Mas tudo mudou quando Cristo Se revelou a ele, pois, como Paulo disse “Ele é a nossa paz, o qual… aboliu, na sua carne, a lei dos mandamentos na forma de ordenanças” (Efésios 2:14-15) e instruiu: “vós, irmãos, fostes chamados à liberdade; porém não useis da liberdade para dar ocasião à carne; sede, antes, servos uns dos outros, pelo amor. Porque toda a lei se cumpre em um só preceito, a saber: Amarás o teu próximo como a ti mesmo.
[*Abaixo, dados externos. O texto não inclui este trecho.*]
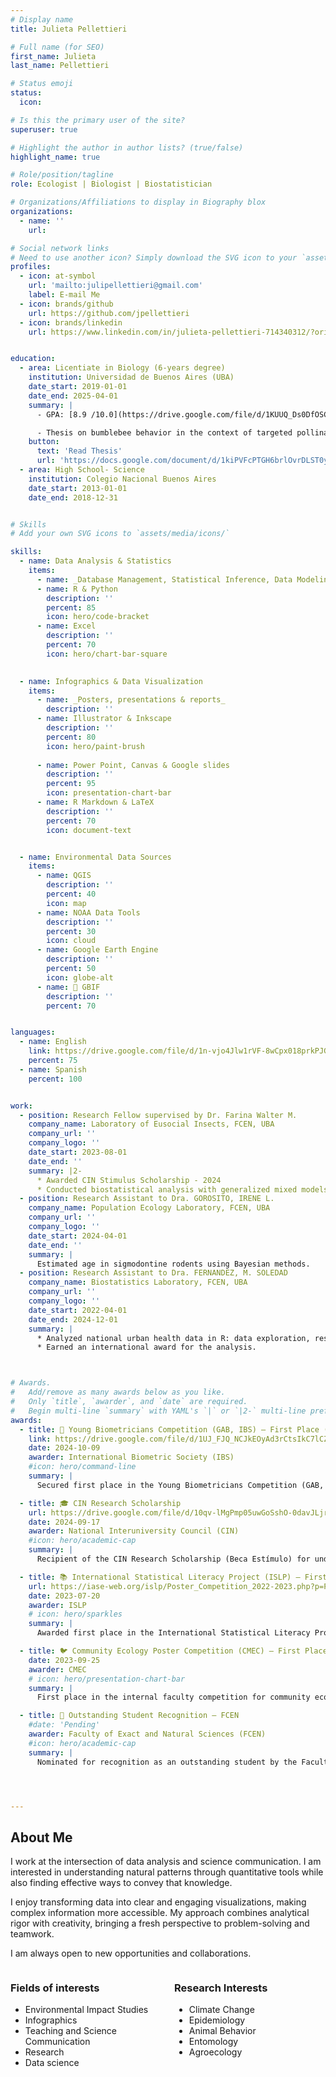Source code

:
 ```yaml
---
# Display name
title: Julieta Pellettieri

# Full name (for SEO)
first_name: Julieta
last_name: Pellettieri

# Status emoji
status:
  icon: 

# Is this the primary user of the site?
superuser: true

# Highlight the author in author lists? (true/false)
highlight_name: true

# Role/position/tagline
role: Ecologist | Biologist | Biostatistician

# Organizations/Affiliations to display in Biography blox
organizations:
  - name: ''
    url: 

# Social network links
# Need to use another icon? Simply download the SVG icon to your `assets/media/icons/` folder.
profiles:
  - icon: at-symbol
    url: 'mailto:julipellettieri@gmail.com'
    label: E-mail Me
  - icon: brands/github
    url: https://github.com/jpellettieri
  - icon: brands/linkedin
    url: https://www.linkedin.com/in/julieta-pellettieri-714340312/?originalSubdomain=ar


education:
  - area: Licentiate in Biology (6-years degree)
    institution: Universidad de Buenos Aires (UBA)
    date_start: 2019-01-01
    date_end: 2025-04-01
    summary: |
      - GPA: [8.9 /10.0](https://drive.google.com/file/d/1KUUQ_Ds0DfOSCRr8HmXTemSEqA4rqDC8/view?usp=sharing)

      - Thesis on bumblebee behavior in the context of targeted pollination. Supervised by [Dr. Walter Farina](https://ifibyne.exactas.uba.ar/cv-farina/). 
    button:
      text: 'Read Thesis'
      url: 'https://docs.google.com/document/d/1kiPVFcPTGH6brlOvrDLST0yc1hhz4MQb/edit?usp=sharing&ouid=103255996558795885045&rtpof=true&sd=true'
  - area: High School- Science
    institution: Colegio Nacional Buenos Aires
    date_start: 2013-01-01
    date_end: 2018-12-31


# Skills
# Add your own SVG icons to `assets/media/icons/`  

skills:
  - name: Data Analysis & Statistics
    items:
      - name: _Database Management, Statistical Inference, Data Modeling (GLMs, GLMMs)_
      - name: R & Python
        description: ''
        percent: 85
        icon: hero/code-bracket
      - name: Excel
        description: ''
        percent: 70
        icon: hero/chart-bar-square      

    
  - name: Infographics & Data Visualization
    items:
      - name: _Posters, presentations & reports_
        description: ''
      - name: Illustrator & Inkscape 
        description: ''
        percent: 80
        icon: hero/paint-brush
      
      - name: Power Point, Canvas & Google slides
        description: ''
        percent: 95
        icon: presentation-chart-bar
      - name: R Markdown & LaTeX
        description: ''
        percent: 70
        icon: document-text


  - name: Environmental Data Sources
    items:
      - name: QGIS
        description: ''
        percent: 40
        icon: map
      - name: NOAA Data Tools
        description: ''
        percent: 30
        icon: cloud
      - name: Google Earth Engine
        description: ''
        percent: 50
        icon: globe-alt
      - name: 🍃 GBIF
        description: ''
        percent: 70


languages:
  - name: English
    link: https://drive.google.com/file/d/1n-vjo4Jlw1rVF-8wCpx018prkPJGRSok/view?usp=drive_link
    percent: 75
  - name: Spanish
    percent: 100


work:
  - position: Research Fellow supervised by Dr. Farina Walter M. 
    company_name: Laboratory of Eusocial Insects, FCEN, UBA
    company_url: ''
    company_logo: ''
    date_start: 2023-08-01
    date_end: ''
    summary: |2-
      * Awarded CIN Stimulus Scholarship - 2024
      * Conducted biostatistical analysis with generalized mixed models
  - position: Research Assistant to Dra. GOROSITO, IRENE L.
    company_name: Population Ecology Laboratory, FCEN, UBA
    company_url: ''
    company_logo: ''
    date_start: 2024-04-01
    date_end: ''
    summary: |
      Estimated age in sigmodontine rodents using Bayesian methods.
  - position: Research Assistant to Dra. FERNANDEZ, M. SOLEDAD
    company_name: Biostatistics Laboratory, FCEN, UBA
    company_url: ''
    company_logo: ''
    date_start: 2022-04-01
    date_end: 2024-12-01
    summary: |
      * Analyzed national urban health data in R: data exploration, restructuring, statistical modeling, and graphical visualization.
      * Earned an international award for the analysis.



# Awards.
#   Add/remove as many awards below as you like.
#   Only `title`, `awarder`, and `date` are required.
#   Begin multi-line `summary` with YAML's `|` or `|2-` multi-line prefix and indent 2 spaces below.
awards:
  - title: 🥇 Young Biometricians Competition (GAB, IBS) – First Place (Undergraduate Category)
    link: https://drive.google.com/file/d/1UJ_FJQ_NCJkEOyAd3rCtsIkC7lCZStB6/view?usp=sharing
    date: 2024-10-09
    awarder: International Biometric Society (IBS)
    #icon: hero/command-line
    summary: |
      Secured first place in the Young Biometricians Competition (GAB, IBS) in the undergraduate category for excellence in biometric analysis.

  - title: 🎓 CIN Research Scholarship
    url: https://drive.google.com/file/d/10qv-lMgPmp05uwGoSshO-0davJLjrG08/view?usp=drive_link 
    date: 2024-09-17
    awarder: National Interuniversity Council (CIN)
    #icon: hero/academic-cap
    summary: |
      Recipient of the CIN Research Scholarship (Beca Estímulo) for undergraduate research excellence.

  - title: 📚 International Statistical Literacy Project (ISLP) – First Place (University Category)
    url: https://iase-web.org/islp/Poster_Competition_2022-2023.php?p=Prizewinners
    date: 2023-07-20
    awarder: ISLP
    # icon: hero/sparkles
    summary: |
      Awarded first place in the International Statistical Literacy Project (ISLP) competition in the university category for outstanding statistical research and presentation.

  - title: 🐦 Community Ecology Poster Competition (CMEC) – First Place
    date: 2023-09-25
    awarder: CMEC
    # icon: hero/presentation-chart-bar
    summary: |
      First place in the internal faculty competition for community ecology posters, organized by the Faculty of Exact and Natural Sciences (FCEN).

  - title: 🌟 Outstanding Student Recognition – FCEN
    #date: 'Pending'
    awarder: Faculty of Exact and Natural Sciences (FCEN)
    #icon: hero/academic-cap
    summary: |
      Nominated for recognition as an outstanding student by the Faculty of Exact and Natural Sciences.




---
```


## About Me

I work at the intersection of data analysis and science communication. I am interested in understanding natural patterns through quantitative tools while also finding effective ways to convey that knowledge.

I enjoy transforming data into clear and engaging visualizations, making complex information more accessible. My approach combines analytical rigor with creativity, bringing a fresh perspective to problem-solving and teamwork.

I am always open to new opportunities and collaborations.

<div style="display: flex; justify-content: space-between;">

<div style="flex: 1; margin-right: 10px;">
  <h3>Fields of interests</h3>
  <ul>
    <li>Environmental Impact Studies</li>
    <li>Infographics</li>
    <li>Teaching and Science Communication</li>
    <li>Research</li>
    <li>Data science</li>
  </ul>
</div>

<div style="flex: 1; margin-left: 10px;">
  <h3>Research Interests</h3>
  <ul>
    <li>Climate Change</li>
    <li>Epidemiology</li>
    <li>Animal Behavior</li>
    <li>Entomology</li>
    <li>Agroecology</li>
  </ul>
</div>

</div>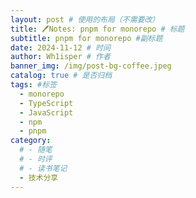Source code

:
 ```yaml
---
layout: post # 使用的布局（不需要改）
title: 🖊Notes: pnpm for monorepo # 标题
subtitle: pnpm for monorepo #副标题
date: 2024-11-12 # 时间
author: Wh1isper # 作者
banner_img: /img/post-bg-coffee.jpeg
catalog: true # 是否归档
tags: #标签
  - monorepo
  - TypeScript
  - JavaScript
  - npm
  - pnpm
category:
  # - 随笔
  # - 时评
  # - 读书笔记
  - 技术分享
---
```

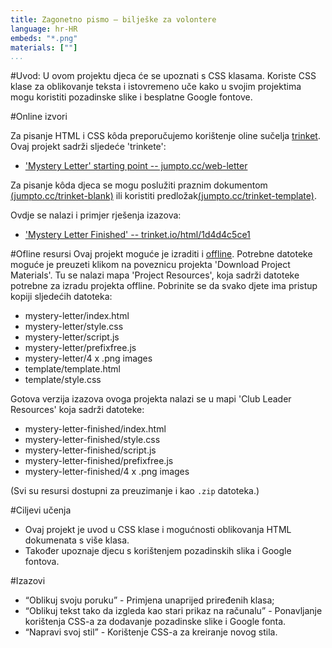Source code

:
 ```yaml
---
title: Zagonetno pismo — bilješke za volontere
language: hr-HR
embeds: "*.png"
materials: [""]
...
```


#Uvod:
U ovom projektu djeca će se upoznati s CSS klasama. Koriste CSS klase za oblikovanje teksta i istovremeno uče kako u svojim projektima mogu koristiti pozadinske slike i besplatne Google fontove.  


#Online izvori

Za pisanje HTML i CSS kôda preporučujemo korištenje oline sučelja [trinket](https://trinket.io/). Ovaj projekt sadrži sljedeće 'trinkete':

+ ['Mystery Letter' starting point  -- jumpto.cc/web-letter](http://jumpto.cc/web-letter)

 Za pisanje kôda djeca se mogu poslužiti praznim dokumentom [(jumpto.cc/trinket-blank)](http://jumpto.cc/trinket-blank) ili  koristiti predložak[(jumpto.cc/trinket-template)](http://jumpto.cc/trinket-template).

Ovdje se nalazi i primjer rješenja izazova:

+ ['Mystery Letter Finished' -- trinket.io/html/1d4d4c5ce1](https://trinket.io/html/1d4d4c5ce1)

#Ofline resursi
Ovaj projekt moguće je izraditi i [offline](https://www.codeclubprojects.org/en-GB/resources/webdev-working-offline/). Potrebne datoteke moguće je preuzeti klikom na poveznicu projekta 'Download Project Materials'. Tu se nalazi mapa 'Project Resources', koja sadrži datoteke potrebne za izradu projekta offline.
Pobrinite se da svako djete ima pristup kopiji sljedećih datoteka:

+ mystery-letter/index.html
+ mystery-letter/style.css
+ mystery-letter/script.js
+ mystery-letter/prefixfree.js
+ mystery-letter/4 x .png images
+ template/template.html
+ template/style.css

Gotova verzija izazova ovoga projekta nalazi se u mapi 'Club Leader Resources' koja sadrži datoteke:

+ mystery-letter-finished/index.html
+ mystery-letter-finished/style.css
+ mystery-letter-finished/script.js
+ mystery-letter-finished/prefixfree.js
+ mystery-letter-finished/4 x .png images

(Svi su resursi dostupni za preuzimanje i kao `.zip` datoteka.)

#Ciljevi učenja
+ Ovaj projekt je uvod u CSS klase i mogućnosti oblikovanja HTML dokumenata s više klasa. 
+ Također upoznaje djecu s korištenjem pozadinskih slika i Google fontova. 

#Izazovi
+ “Oblikuj svoju poruku” - Primjena unaprijed priređenih klasa;
+ “Oblikuj tekst tako da izgleda kao stari prikaz na računalu” - Ponavljanje korištenja CSS-a za dodavanje pozadinske slike i Google fonta. 
+ “Napravi svoj stil” - Korištenje CSS-a za kreiranje novog stila.

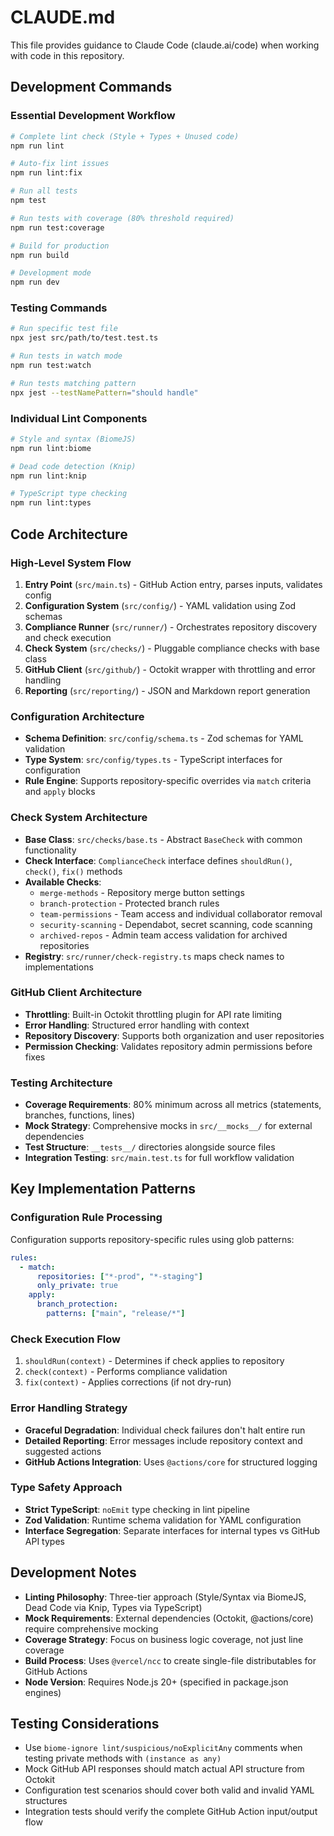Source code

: # CLAUDE.md

This file provides guidance to Claude Code (claude.ai/code) when working with code in this repository.

## Development Commands

### Essential Development Workflow
```bash
# Complete lint check (Style + Types + Unused code)
npm run lint

# Auto-fix lint issues
npm run lint:fix

# Run all tests
npm test

# Run tests with coverage (80% threshold required)
npm run test:coverage

# Build for production
npm run build

# Development mode
npm run dev
```

### Testing Commands
```bash
# Run specific test file
npx jest src/path/to/test.test.ts

# Run tests in watch mode
npm run test:watch

# Run tests matching pattern
npx jest --testNamePattern="should handle"
```

### Individual Lint Components
```bash
# Style and syntax (BiomeJS)
npm run lint:biome

# Dead code detection (Knip)
npm run lint:knip

# TypeScript type checking
npm run lint:types
```

## Code Architecture

### High-Level System Flow
1. **Entry Point** (`src/main.ts`) - GitHub Action entry, parses inputs, validates config
2. **Configuration System** (`src/config/`) - YAML validation using Zod schemas
3. **Compliance Runner** (`src/runner/`) - Orchestrates repository discovery and check execution
4. **Check System** (`src/checks/`) - Pluggable compliance checks with base class
5. **GitHub Client** (`src/github/`) - Octokit wrapper with throttling and error handling
6. **Reporting** (`src/reporting/`) - JSON and Markdown report generation

### Configuration Architecture
- **Schema Definition**: `src/config/schema.ts` - Zod schemas for YAML validation
- **Type System**: `src/config/types.ts` - TypeScript interfaces for configuration
- **Rule Engine**: Supports repository-specific overrides via `match` criteria and `apply` blocks

### Check System Architecture
- **Base Class**: `src/checks/base.ts` - Abstract `BaseCheck` with common functionality
- **Check Interface**: `ComplianceCheck` interface defines `shouldRun()`, `check()`, `fix()` methods
- **Available Checks**:
  - `merge-methods` - Repository merge button settings
  - `branch-protection` - Protected branch rules
  - `team-permissions` - Team access and individual collaborator removal
  - `security-scanning` - Dependabot, secret scanning, code scanning
  - `archived-repos` - Admin team access validation for archived repositories
- **Registry**: `src/runner/check-registry.ts` maps check names to implementations

### GitHub Client Architecture
- **Throttling**: Built-in Octokit throttling plugin for API rate limiting
- **Error Handling**: Structured error handling with context
- **Repository Discovery**: Supports both organization and user repositories
- **Permission Checking**: Validates repository admin permissions before fixes

### Testing Architecture
- **Coverage Requirements**: 80% minimum across all metrics (statements, branches, functions, lines)
- **Mock Strategy**: Comprehensive mocks in `src/__mocks__/` for external dependencies
- **Test Structure**: `__tests__/` directories alongside source files
- **Integration Testing**: `src/main.test.ts` for full workflow validation

## Key Implementation Patterns

### Configuration Rule Processing
Configuration supports repository-specific rules using glob patterns:
```yaml
rules:
  - match:
      repositories: ["*-prod", "*-staging"]
      only_private: true
    apply:
      branch_protection:
        patterns: ["main", "release/*"]
```

### Check Execution Flow
1. `shouldRun(context)` - Determines if check applies to repository
2. `check(context)` - Performs compliance validation
3. `fix(context)` - Applies corrections (if not dry-run)

### Error Handling Strategy
- **Graceful Degradation**: Individual check failures don't halt entire run
- **Detailed Reporting**: Error messages include repository context and suggested actions
- **GitHub Actions Integration**: Uses `@actions/core` for structured logging

### Type Safety Approach
- **Strict TypeScript**: `noEmit` type checking in lint pipeline
- **Zod Validation**: Runtime schema validation for YAML configuration
- **Interface Segregation**: Separate interfaces for internal types vs GitHub API types

## Development Notes

- **Linting Philosophy**: Three-tier approach (Style/Syntax via BiomeJS, Dead Code via Knip, Types via TypeScript)
- **Mock Requirements**: External dependencies (Octokit, @actions/core) require comprehensive mocking
- **Coverage Strategy**: Focus on business logic coverage, not just line coverage
- **Build Process**: Uses `@vercel/ncc` to create single-file distributables for GitHub Actions
- **Node Version**: Requires Node.js 20+ (specified in package.json engines)

## Testing Considerations

- Use `biome-ignore lint/suspicious/noExplicitAny` comments when testing private methods with `(instance as any)`
- Mock GitHub API responses should match actual API structure from Octokit
- Configuration test scenarios should cover both valid and invalid YAML structures
- Integration tests should verify the complete GitHub Action input/output flow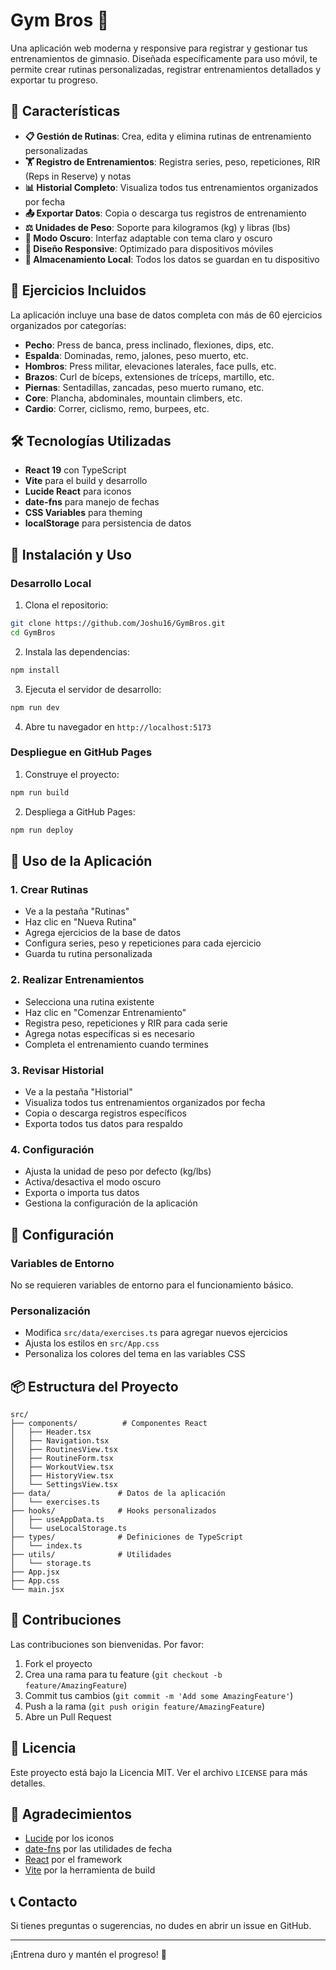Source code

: # Gym Bros 💪

Una aplicación web moderna y responsive para registrar y gestionar tus entrenamientos de gimnasio. Diseñada específicamente para uso móvil, te permite crear rutinas personalizadas, registrar entrenamientos detallados y exportar tu progreso.

## 🚀 Características

- **📋 Gestión de Rutinas**: Crea, edita y elimina rutinas de entrenamiento personalizadas
- **🏋️ Registro de Entrenamientos**: Registra series, peso, repeticiones, RIR (Reps in Reserve) y notas
- **📊 Historial Completo**: Visualiza todos tus entrenamientos organizados por fecha
- **📤 Exportar Datos**: Copia o descarga tus registros de entrenamiento
- **⚖️ Unidades de Peso**: Soporte para kilogramos (kg) y libras (lbs)
- **🌙 Modo Oscuro**: Interfaz adaptable con tema claro y oscuro
- **📱 Diseño Responsive**: Optimizado para dispositivos móviles
- **💾 Almacenamiento Local**: Todos los datos se guardan en tu dispositivo

## 🎯 Ejercicios Incluidos

La aplicación incluye una base de datos completa con más de 60 ejercicios organizados por categorías:

- **Pecho**: Press de banca, press inclinado, flexiones, dips, etc.
- **Espalda**: Dominadas, remo, jalones, peso muerto, etc.
- **Hombros**: Press militar, elevaciones laterales, face pulls, etc.
- **Brazos**: Curl de bíceps, extensiones de tríceps, martillo, etc.
- **Piernas**: Sentadillas, zancadas, peso muerto rumano, etc.
- **Core**: Plancha, abdominales, mountain climbers, etc.
- **Cardio**: Correr, ciclismo, remo, burpees, etc.

## 🛠️ Tecnologías Utilizadas

- **React 19** con TypeScript
- **Vite** para el build y desarrollo
- **Lucide React** para iconos
- **date-fns** para manejo de fechas
- **CSS Variables** para theming
- **localStorage** para persistencia de datos

## 🚀 Instalación y Uso

### Desarrollo Local

1. Clona el repositorio:
```bash
git clone https://github.com/Joshu16/GymBros.git
cd GymBros
```

2. Instala las dependencias:
```bash
npm install
```

3. Ejecuta el servidor de desarrollo:
```bash
npm run dev
```

4. Abre tu navegador en `http://localhost:5173`

### Despliegue en GitHub Pages

1. Construye el proyecto:
```bash
npm run build
```

2. Despliega a GitHub Pages:
```bash
npm run deploy
```

## 📱 Uso de la Aplicación

### 1. Crear Rutinas
- Ve a la pestaña "Rutinas"
- Haz clic en "Nueva Rutina"
- Agrega ejercicios de la base de datos
- Configura series, peso y repeticiones para cada ejercicio
- Guarda tu rutina personalizada

### 2. Realizar Entrenamientos
- Selecciona una rutina existente
- Haz clic en "Comenzar Entrenamiento"
- Registra peso, repeticiones y RIR para cada serie
- Agrega notas específicas si es necesario
- Completa el entrenamiento cuando termines

### 3. Revisar Historial
- Ve a la pestaña "Historial"
- Visualiza todos tus entrenamientos organizados por fecha
- Copia o descarga registros específicos
- Exporta todos tus datos para respaldo

### 4. Configuración
- Ajusta la unidad de peso por defecto (kg/lbs)
- Activa/desactiva el modo oscuro
- Exporta o importa tus datos
- Gestiona la configuración de la aplicación

## 🔧 Configuración

### Variables de Entorno
No se requieren variables de entorno para el funcionamiento básico.

### Personalización
- Modifica `src/data/exercises.ts` para agregar nuevos ejercicios
- Ajusta los estilos en `src/App.css`
- Personaliza los colores del tema en las variables CSS

## 📦 Estructura del Proyecto

```
src/
├── components/          # Componentes React
│   ├── Header.tsx
│   ├── Navigation.tsx
│   ├── RoutinesView.tsx
│   ├── RoutineForm.tsx
│   ├── WorkoutView.tsx
│   ├── HistoryView.tsx
│   └── SettingsView.tsx
├── data/               # Datos de la aplicación
│   └── exercises.ts
├── hooks/              # Hooks personalizados
│   ├── useAppData.ts
│   └── useLocalStorage.ts
├── types/              # Definiciones de TypeScript
│   └── index.ts
├── utils/              # Utilidades
│   └── storage.ts
├── App.jsx
├── App.css
└── main.jsx
```

## 🤝 Contribuciones

Las contribuciones son bienvenidas. Por favor:

1. Fork el proyecto
2. Crea una rama para tu feature (`git checkout -b feature/AmazingFeature`)
3. Commit tus cambios (`git commit -m 'Add some AmazingFeature'`)
4. Push a la rama (`git push origin feature/AmazingFeature`)
5. Abre un Pull Request

## 📄 Licencia

Este proyecto está bajo la Licencia MIT. Ver el archivo `LICENSE` para más detalles.

## 🙏 Agradecimientos

- [Lucide](https://lucide.dev/) por los iconos
- [date-fns](https://date-fns.org/) por las utilidades de fecha
- [React](https://react.dev/) por el framework
- [Vite](https://vitejs.dev/) por la herramienta de build

## 📞 Contacto

Si tienes preguntas o sugerencias, no dudes en abrir un issue en GitHub.

---

¡Entrena duro y mantén el progreso! 💪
Se vós, porém, vos mordeis e devorais uns aos outros, vede que não sejais mutuamente destruídos” (Gálatas 5:13-15).
Na Galácia, Paulo informa que “falsos irmãos se entremeteram com o fim de espreitar a nossa liberdade que temos em Cristo Jesus e reduzir-nos à escravidão; aos quais nem ainda por uma hora nos submetemos, para que a verdade do evangelho permanecesse entre vós” (Gálatas 2:4,5). Ele se referia especialmente a judeus que procuravam submeter os crentes à lei de Moisés, embora reconhecesse que “a lei é santa; e o mandamento, santo, e justo, e bom” (Romanos 7:12).
Devemos nos acautelar contra falsos irmãos que, em nossos dias, procuram submeter as igrejas à estrita obediência a alguma norma por eles prescrita, geralmente de particular elucidação, que não está explicitada na Palavra de Deus, e com isso perturbando a liberdade que temos em Cristo Jesus. Se não têm êxito nessa tentativa, eles arrastam atrás de si discípulos das igrejas locais para formar outras que se tornam antagônicas às primeiras.